Bolívia – Dionísio Núñez – que foi representante do seu governo no Primeiro Fórum Mundial dos Produtores de Cultivos Declarados Ilícitos (Valência, Espanha,2008)(http://www.encod.org/info/OTRA-POLITICA-DE-DROGAS-ES-POSIBLE.html) e representante do movimento cocaleiro, observou que esse movimento não era conhecido pelos outros países produtores e que nenhum deles tinha esse tipo de organização e movimento, principalmente com apoio de seus governos. Fala da declaração de seu país q enfatizará a importância do cultivo da folha de coca por motivos tradicionais, culturais, ressaltando a importância medicinal e a clara diferença entre a folha de coca e cocaína, exigindo a retirada da folha de coca na lista de entorpecentes da ONU e o fim da erradicação das plantações. O governo boliviano está disposto a tomar a responsabilidade sobre o controle das plantações de coca e de forma participativa, ouvindo os produtores, desenvolver programas alternativos sem condicionamentos (tipo primeiro erradica e depois promove o cultivo alternativo).

Brasil

Ivens Reyner, de Belo Horizonte. Ele é do projeto Vivendo a Adolescência da Reprolatina e da Global Youth Coalition (GYCA). Falou sobre HIV/AIDS no Brasil, da Youth- Rise – organização de jovens que trata de questões relacionadas à política de drogas e de HIV/AIDS. Falou da importância do movimento para a inclusão dos jovens no desenvolvimento de políticas na área.

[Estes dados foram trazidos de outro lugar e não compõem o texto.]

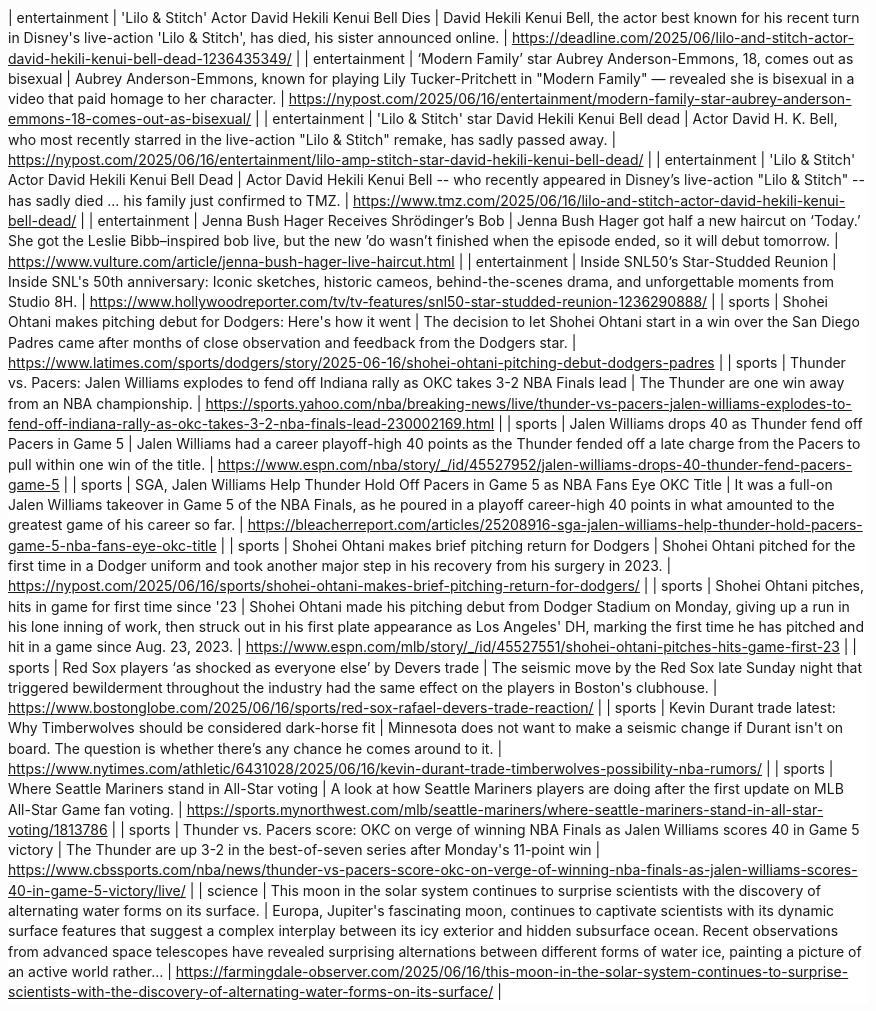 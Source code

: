 | entertainment | 'Lilo & Stitch' Actor David Hekili Kenui Bell Dies | David Hekili Kenui Bell, the actor best known for his recent turn in Disney's live-action 'Lilo & Stitch', has died, his sister announced online. | https://deadline.com/2025/06/lilo-and-stitch-actor-david-hekili-kenui-bell-dead-1236435349/ |
| entertainment | ‘Modern Family’ star Aubrey Anderson-Emmons, 18, comes out as bisexual | Aubrey Anderson-Emmons, known for playing Lily Tucker-Pritchett in "Modern Family" — revealed she is bisexual in a video that paid homage to her character. | https://nypost.com/2025/06/16/entertainment/modern-family-star-aubrey-anderson-emmons-18-comes-out-as-bisexual/ |
| entertainment | 'Lilo & Stitch' star David Hekili Kenui Bell dead | Actor David H. K. Bell, who most recently starred in the live-action "Lilo & Stitch" remake, has sadly passed away. | https://nypost.com/2025/06/16/entertainment/lilo-amp-stitch-star-david-hekili-kenui-bell-dead/ |
| entertainment | 'Lilo & Stitch' Actor David Hekili Kenui Bell Dead | Actor David Hekili Kenui Bell -- who recently appeared in Disney’s live-action "Lilo & Stitch" -- has sadly died ... his family just confirmed to TMZ. | https://www.tmz.com/2025/06/16/lilo-and-stitch-actor-david-hekili-kenui-bell-dead/ |
| entertainment | Jenna Bush Hager Receives Shrödinger’s Bob | Jenna Bush Hager got half a new haircut on ‘Today.’ She got the Leslie Bibb–inspired bob live, but the new ’do wasn’t finished when the episode ended, so it will debut tomorrow. | https://www.vulture.com/article/jenna-bush-hager-live-haircut.html |
| entertainment | Inside SNL50’s Star-Studded Reunion | Inside SNL's 50th anniversary: Iconic sketches, historic cameos, behind-the-scenes drama, and unforgettable moments from Studio 8H. | https://www.hollywoodreporter.com/tv/tv-features/snl50-star-studded-reunion-1236290888/ |
| sports | Shohei Ohtani makes pitching debut for Dodgers: Here's how it went | The decision to let Shohei Ohtani start in a win over the San Diego Padres came after months of close observation and feedback from the Dodgers star. | https://www.latimes.com/sports/dodgers/story/2025-06-16/shohei-ohtani-pitching-debut-dodgers-padres |
| sports | Thunder vs. Pacers: Jalen Williams explodes to fend off Indiana rally as OKC takes 3-2 NBA Finals lead | The Thunder are one win away from an NBA championship. | https://sports.yahoo.com/nba/breaking-news/live/thunder-vs-pacers-jalen-williams-explodes-to-fend-off-indiana-rally-as-okc-takes-3-2-nba-finals-lead-230002169.html |
| sports | Jalen Williams drops 40 as Thunder fend off Pacers in Game 5 | Jalen Williams had a career playoff-high 40 points as the Thunder fended off a late charge from the Pacers to pull within one win of the title. | https://www.espn.com/nba/story/_/id/45527952/jalen-williams-drops-40-thunder-fend-pacers-game-5 |
| sports | SGA, Jalen Williams Help Thunder Hold Off Pacers in Game 5 as NBA Fans Eye OKC Title | It was a full-on Jalen Williams takeover in Game 5 of the NBA Finals, as he poured in a playoff career-high 40 points in what amounted to the greatest game of his career so far. | https://bleacherreport.com/articles/25208916-sga-jalen-williams-help-thunder-hold-pacers-game-5-nba-fans-eye-okc-title |
| sports | Shohei Ohtani makes brief pitching return for Dodgers | Shohei Ohtani pitched for the first time in a Dodger uniform and took another major step in his recovery from his surgery in 2023. | https://nypost.com/2025/06/16/sports/shohei-ohtani-makes-brief-pitching-return-for-dodgers/ |
| sports | Shohei Ohtani pitches, hits in game for first time since '23 | Shohei Ohtani made his pitching debut from Dodger Stadium on Monday, giving up a run in his lone inning of work, then struck out in his first plate appearance as Los Angeles' DH, marking the first time he has pitched and hit in a game since Aug. 23, 2023. | https://www.espn.com/mlb/story/_/id/45527551/shohei-ohtani-pitches-hits-game-first-23 |
| sports | Red Sox players ‘as shocked as everyone else’ by Devers trade | The seismic move by the Red Sox late Sunday night that triggered bewilderment throughout the industry had the same effect on the players in Boston's clubhouse. | https://www.bostonglobe.com/2025/06/16/sports/red-sox-rafael-devers-trade-reaction/ |
| sports | Kevin Durant trade latest: Why Timberwolves should be considered dark-horse fit | Minnesota does not want to make a seismic change if Durant isn't on board. The question is whether there’s any chance he comes around to it. | https://www.nytimes.com/athletic/6431028/2025/06/16/kevin-durant-trade-timberwolves-possibility-nba-rumors/ |
| sports | Where Seattle Mariners stand in All-Star voting | A look at how Seattle Mariners players are doing after the first update on MLB All-Star Game fan voting. | https://sports.mynorthwest.com/mlb/seattle-mariners/where-seattle-mariners-stand-in-all-star-voting/1813786 |
| sports | Thunder vs. Pacers score: OKC on verge of winning NBA Finals as Jalen Williams scores 40 in Game 5 victory | The Thunder are up 3-2 in the best-of-seven series after Monday's 11-point win | https://www.cbssports.com/nba/news/thunder-vs-pacers-score-okc-on-verge-of-winning-nba-finals-as-jalen-williams-scores-40-in-game-5-victory/live/ |
| science | This moon in the solar system continues to surprise scientists with the discovery of alternating water forms on its surface. | Europa, Jupiter's fascinating moon, continues to captivate scientists with its dynamic surface features that suggest a complex interplay between its icy exterior and hidden subsurface ocean. Recent observations from advanced space telescopes have revealed surprising alternations between different forms of water ice, painting a picture of an active world rather… | https://farmingdale-observer.com/2025/06/16/this-moon-in-the-solar-system-continues-to-surprise-scientists-with-the-discovery-of-alternating-water-forms-on-its-surface/ |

- Luiz Paulo Guanabara, diretor executivo da Psicotropicus (www.psicotropicus.org), falou dos grupos de trabalho organizados no Brasil para a elaboração do documento representativo da sociedade civil brasileira a ser entregue à CND. Afirma q o fim da proibição chegará com o tempo, pois a violência aumentará tanto que a sociedade vai acabar se unindo para acabar com ela. Pontua que a proibição só agrava os problemas relacionados ao HIV/AIDS. Critica a UNODC pela associação direta, num mesmo programa de drogas e crime, sugere que deve haver uma mudança e uma separação desses temas, o que de outra forma acaba promovendo a discriminação do assunto drogas. Sugere q o melhor seria revogar todos os consensos e deixar cada país cuidar dos seus problemas individuais da melhor forma possível. Sob um novo sistema a redução de danos deveria ser encorajada, os direitos humanos respeitados e os atingidos pela guerra às drogas, como os campesinos devem ser indenizados.

- Rubem Fernandes – da ONG VivaRio e integrante do secretariado da Comissão Latino Americana sobre Drogas e Democracia (http://drogasedemocracia.org), coloca a importância da criação dessa comissão formada por ex- presidentes de estados da América Latina por serem considerados um grupo conservador, mas estarem se posicionando a favor da descriminalização do usuário e do uso da maconha e declarando que a política implementada até hoje é um fracasso e que portanto deve haver uma troca de paradigma e uma mudança da política levando em conta a opinião dos especialistas da área. Informa que o secretariado e membros da comissão vão dar continuidade a este trabalho através da busca de parcerias com ONGs e sociedade civil. Anuncia que estarão se reunindo em 6 de abril em Washington, DC, para iniciar um diálogo com o governo norte-americano e apresentar o posicionamento desta comissão.

Esta reunião contou com a participação de cerca de 30 representantes de ONGs e delegações oficiais de países da América Latina e Caribe e foi moderada por Graciela Touzé da Intercambios (Argentina).